$|G|=p^n m$ , $p$ is prime and $\gcd(p,m)=1$. Let $H$ normal in $G$ of order $p^n$ and $K$ is a subgroup of $G$ of order $p^k$ then $K\subseteq H$

Question

$|G|=p^n\ m$ where $p$ is prime and $\gcd(p,m)=1$ suppose that $H$ normal in $G$ of order $p^n$ and $K$ is subgroup of $G$ of order $p^k$ then show that $K\subseteq H$

this question is already asked here( Let $|G|=p^nm$ where $p$ is a prime and $\gcd(p,m)=1$.Suppose that $H$ is a normal subgroup of $G$ of order $p^n$.) but the accepted answer just contains hints and I am not able to prove above result by using that hints.

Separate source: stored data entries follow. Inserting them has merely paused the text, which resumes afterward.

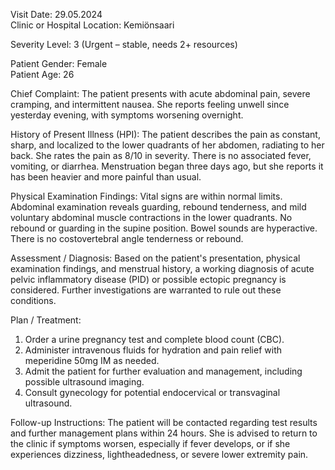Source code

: Visit Date: 29.05.2024  
Clinic or Hospital Location: Kemiönsaari  

Severity Level: 3 (Urgent – stable, needs 2+ resources)  

Patient Gender: Female  
Patient Age: 26  

Chief Complaint: The patient presents with acute abdominal pain, severe cramping, and intermittent nausea. She reports feeling unwell since yesterday evening, with symptoms worsening overnight.

History of Present Illness (HPI): The patient describes the pain as constant, sharp, and localized to the lower quadrants of her abdomen, radiating to her back. She rates the pain as 8/10 in severity. There is no associated fever, vomiting, or diarrhea. Menstruation began three days ago, but she reports it has been heavier and more painful than usual.

Physical Examination Findings: Vital signs are within normal limits. Abdominal examination reveals guarding, rebound tenderness, and mild voluntary abdominal muscle contractions in the lower quadrants. No rebound or guarding in the supine position. Bowel sounds are hyperactive. There is no costovertebral angle tenderness or rebound.

Assessment / Diagnosis: Based on the patient's presentation, physical examination findings, and menstrual history, a working diagnosis of acute pelvic inflammatory disease (PID) or possible ectopic pregnancy is considered. Further investigations are warranted to rule out these conditions.

Plan / Treatment:
1. Order a urine pregnancy test and complete blood count (CBC).
2. Administer intravenous fluids for hydration and pain relief with meperidine 50mg IM as needed.
3. Admit the patient for further evaluation and management, including possible ultrasound imaging.
4. Consult gynecology for potential endocervical or transvaginal ultrasound.

Follow-up Instructions: The patient will be contacted regarding test results and further management plans within 24 hours. She is advised to return to the clinic if symptoms worsen, especially if fever develops, or if she experiences dizziness, lightheadedness, or severe lower extremity pain.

Any help.

Here is My attempt:(without using hints in the accepted answer given in link) we are asked, not to use sylow theorems.

Given $\gcd(p,m)=1$ and so we have $\gcd(p^n, m)=1$.

Since $H$ normal in $G$ and $K$ subgroup of $G$ so that $HK$ is subgroup of $G$ also,

$|HK|=\frac{|H|\ |K|}{|H\cap K|}$

So that $|HK|=\frac{p^n\ p^k}{|H\cap K|}$

Since $H\cap K$ is subgroup of $H$ as well as of $K$. Hence by Lagrange's theorem we have,

$|H\cap K|\ |\ p^n $ and $|H\cap K|\ |\ p^k$.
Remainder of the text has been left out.